PHOTO PATRICK DOYLE, ARCHIVES REUTERS

Jagmeet Singh, chef du Nouveau Parti démocratique

L’entente prévoit aussi que l’Initiative pour la création rapide de logements, programme qui offre un soutien financier aux villes qui veulent construire des logements sociaux plus rapidement, soit prolongée d’une année. Ce programme était doté d’une enveloppe de 1,5 milliard de dollars l’an dernier. Également dans le secteur du logement, le NPD a obtenu la promesse qu’un supplément unique de 500 $ serait ajouté à l’Allocation canadienne d’aide au logement — une mesure qui pourrait toucher environ 300 000 Canadiens.

« Le gouvernement libéral doit commencer à donner suite aux conditions de l’entente dans le prochain budget.
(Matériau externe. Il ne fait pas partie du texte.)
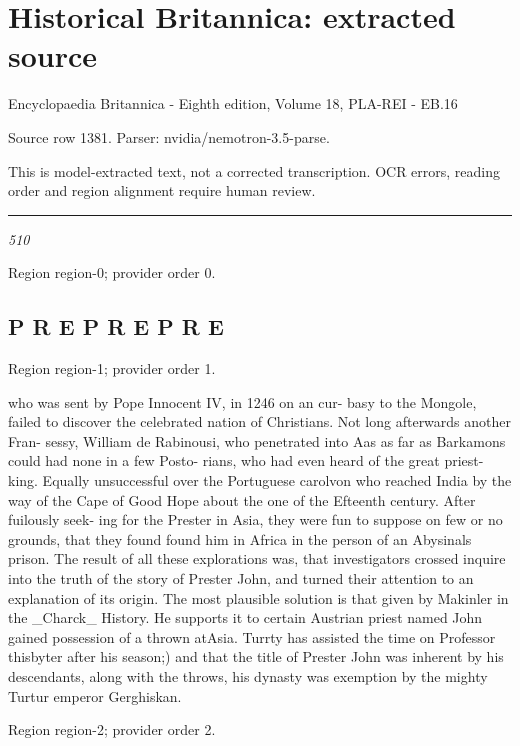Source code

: \documentclass[11pt]{article}
\begin{document}
\section*{Historical Britannica: extracted source}
Encyclopaedia Britannica - Eighth edition, Volume 18, PLA-REI - EB.16\par
{\small Source row 1381. Parser: nvidia/nemotron-3.5-parse.\par}
{\small This is model-extracted text, not a corrected transcription. OCR errors, reading order and region alignment require human review.\par}
\hrule\medskip
{\small\itshape 510\par}

{\scriptsize\color{gray} Region region-0; provider order 0.\par}
\medskip

\subsection*{P R E P R E P R E}

{\scriptsize\color{gray} Region region-1; provider order 1.\par}
\medskip

who was sent by Pope Innocent IV, in 1246 on an cur-
basy to the Mongole, failed to discover the celebrated nation of Christians. Not long afterwards another Fran-
sessy, William de Rabinousi, who penetrated into Aas as far as Barkamons could had none in a few Posto-
rians, who had even heard of the great priest-king.
Equally unsuccessful over the Portuguese carolvon who reached India by the way of the Cape of Good Hope about
the one of the Efteenth century. After fuilously seek-
ing for the Prester in Asia, they were fun to suppose on
few or no grounds, that they found found him in Africa in
the person of an Abysinals prison. The result of all these explorations was, that investigators crossed inquire
into the truth of the story of Prester John, and turned their attention to an explanation of its origin. The most plausible solution is that given by Makinler in the \_Charck\_
History. He supports it to certain Austrian priest named John gained possession of a thrown atAsia.
Turrty has assisted the time on Professor thisbyter after his season;) and that the title of Prester John was inherent by his descendants, along with the throws, his dynasty was exemption by the mighty Turtur emperor Gerghiskan.
\par

{\scriptsize\color{gray} Region region-2; provider order 2.\par}
\medskip
\end{document}
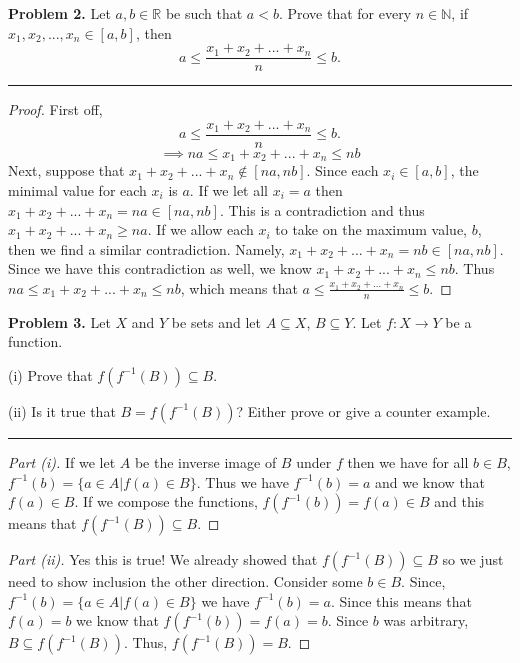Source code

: \documentclass[leqno]{article}
\theoremstyle{nonumberplain}
\newtheorem{proof}{Proof}
\begin{document}
\noindent\textbf{Problem 2.} Let $a,b \in \mathbb{R}$ be such that $a < b$. Prove that for every $n\in \mathbb{N}$, if $x_1 , x_2, ..., x_n \in [a,b]$, then
\[
a \leq \frac{x_1 + x_2 + ... + x_n}{n} \leq b.
\]
\noindent\rule[0.5ex]{\linewidth}{1pt}

\begin{proof}
First off,
\[
a \leq \frac{x_1 + x_2 + ... + x_n}{n} \leq b.
\]
\[
\implies na \leq x_1 +x_2+...+x_n \leq nb
\]
Next, suppose that $x_1 +x_2 +...+ x_n \notin [na,nb]$.  Since each $x_i\in [a,b]$, the minimal value for each $x_i$ is $a$.  If we let all $x_i=a$ then $x_1 + x_2 +...+x_n=na\in [na, nb]$.  This is a contradiction and thus $x_1 + x_2 + ... +x_n \geq na$.  If we allow each $x_i$ to take on the maximum value, $b$, then we find a similar contradiction.  Namely, $x_1 + x_2 +...+x_n = nb \in [na,nb]$. Since we have this contradiction as well, we know $x_1 + x_2 + ... +x_n \leq nb$.  Thus $na \leq x_1 + x_2 + ... +x_n \leq nb$, which means that $a \leq \frac{x_1 + x_2 + ... + x_n}{n} \leq b$.
\end{proof}

\pagebreak




\noindent\textbf{Problem 3.} Let $X$ and $Y$ be sets and let $A \subseteq X$, $B\subseteq Y$. Let $f \colon X \to Y$ be a function.  

(i) Prove that $f(f^{-1}(B)) \subseteq B$.

(ii) Is it true that $B=f(f^{-1}(B))$? Either prove or give a counter example.

\noindent\rule[0.5ex]{\linewidth}{1pt}

\begin{proof}[Part (i)]
If we let $A$ be the inverse image of $B$ under $f$ then we have for all $b\in B$, $f^{-1}(b)=\{a \in A | f(a) \in B \}$.  Thus we have $f^{-1}(b)=a$ and we know that $f(a)\in B$.  If we compose the functions, $f(f^{-1}(b))=f(a)\in B$  and this means that $f(f^{-1}(B))\subseteq B$.
\end{proof}

\begin{proof}[Part (ii)]
Yes this is true!  We already showed that $ f(f^{-1}(B))\subseteq B$ so we just need to show inclusion the other direction.  Consider some $b\in B$.  Since, $f^{-1}(b)=\{a \in A | f(a) \in B \}$ we have $f^{-1}(b)=a$.  Since this means that $f(a)=b$ we know that $f(f^{-1}(b))=f(a)=b$.  Since $b$ was arbitrary, $B \subseteq f(f^{-1}(B))$.  Thus, $f(f^{-1}(B))=B$.
\end{proof}
\end{document}
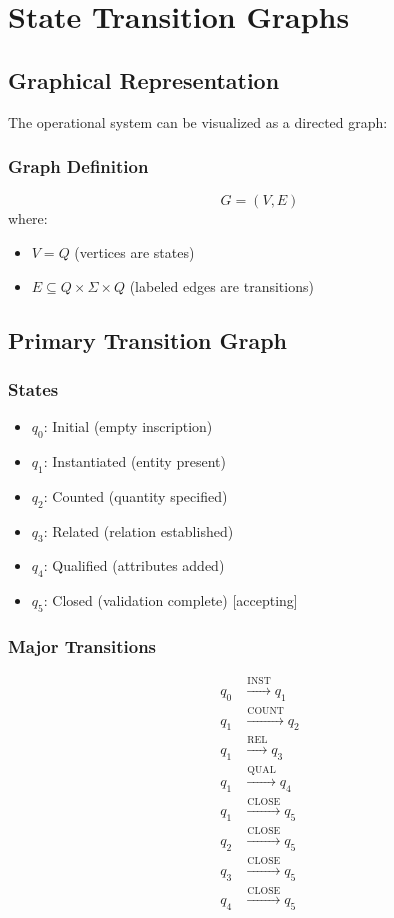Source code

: \section{State Transition Graphs}

\subsection{Graphical Representation}

The operational system can be visualized as a directed graph:

\subsubsection{Graph Definition}
\[
G = (V, E)
\]
where:
\begin{itemize}
    \item $V = Q$ (vertices are states)
    \item $E \subseteq Q \times \Sigma \times Q$ (labeled edges are transitions)
\end{itemize}

\subsection{Primary Transition Graph}

\subsubsection{States}
\begin{itemize}
    \item $q_0$: Initial (empty inscription)
    \item $q_1$: Instantiated (entity present)
    \item $q_2$: Counted (quantity specified)
    \item $q_3$: Related (relation established)
    \item $q_4$: Qualified (attributes added)
    \item $q_5$: Closed (validation complete) [accepting]
\end{itemize}

\subsubsection{Major Transitions}
\begin{align*}
q_0 &\xrightarrow{\text{INST}} q_1 \\
q_1 &\xrightarrow{\text{COUNT}} q_2 \\
q_1 &\xrightarrow{\text{REL}} q_3 \\
q_1 &\xrightarrow{\text{QUAL}} q_4 \\
q_1 &\xrightarrow{\text{CLOSE}} q_5 \\
q_2 &\xrightarrow{\text{CLOSE}} q_5 \\
q_3 &\xrightarrow{\text{CLOSE}} q_5 \\
q_4 &\xrightarrow{\text{CLOSE}} q_5
\end{align*}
C’est incontournable », a assuré M. Boulerice, soulignant qu’Ottawa devait commencer à fermer le robinet des subventions au secteur des combustibles fossiles dès le prochain budget.

Des investissements militaires à prévoir

En plus de répondre à plusieurs demandes du NPD, la ministre Chrystia Freeland devra prévoir des investissements substantiels dans les Forces armées canadiennes, jugés impératifs à la suite de l’invasion russe en Ukraine. Depuis plusieurs années, le Canada se fait reprocher de ne pas consacrer l’équivalent de 2 % de son PIB aux dépenses militaires, comme le dictent les règles d’adhésion à l’OTAN. La ministre de la Défense nationale, Anita Anand, a soumis à la ministre des Finances divers scénarios budgétaires pour atteindre, voire dépasser cette cible de 2 %.

Le premier ministre Justin Trudeau a participé jeudi à un sommet extraordinaire des pays membres de l’OTAN à Bruxelles. En prévision de cette rencontre visant à peaufiner la riposte de l’alliance militaire à la guerre en Ukraine, le secrétaire général de l’OTAN Jens Stoltenberg a dit s’attendre à ce que tous les pays alliés, y compris le Canada, respectent l’engagement de consacrer 2 % de leur PIB aux dépenses militaires. Il a réitéré cette demande à l’issue du sommet de jeudi.

Le deuxième budget que présentera la ministre Freeland annoncera donc une hausse marquée des dépenses fédérales — une situation qui inquiète certains députés libéraux qui exigent un retour à une discipline budgétaire.

« Il ne fait aucun doute que nous faisons face à des défis importants en matière de dépenses. Nous avons besoin de revoir à la hausse nos dépenses militaires aussi. Je n’envie aucunement la tâche de la ministre des Finances qui doit trancher tout cela », a affirmé cette semaine le député libéral de l’Ontario John McKay, qui préside le comité de la défense nationale de la Chambre des communes.

Prudence, réclame le milieu des affaires

Les gens d’affaires pressent aussi le gouvernement Trudeau de s’astreindre à la plus grande prudence au moment où l’économie mondiale est bousculée par la guerre en Ukraine et tandis que les contrecoups de la pandémie se font toujours sentir sur les chaînes d’approvisionnement.

« Il est très important que le budget fédéral envoie tous les bons signaux en matière de gestion prudente des finances publiques. Il n’est pas nécessaire de stimuler une économie qui fonctionne bien, qui a un faible taux de chômage, mais une forte inflation », a affirmé Goldy Hyder, le président et directeur général du Conseil canadien des affaires.

« Tout stimulus ou dépense inutile en général augmenterait le risque d’inflation, ce qui nuirait aux Canadiens qui connaissent déjà une hausse des coûts de l’énergie, du logement et des aliments en raison de l’instabilité géopolitique et des pressions persistantes sur la chaîne d’approvisionnement en raison de la pandémie. L’inflation creusera le fossé entre les riches et les pauvres. Personne ne veut cela », a-t-il ajouté.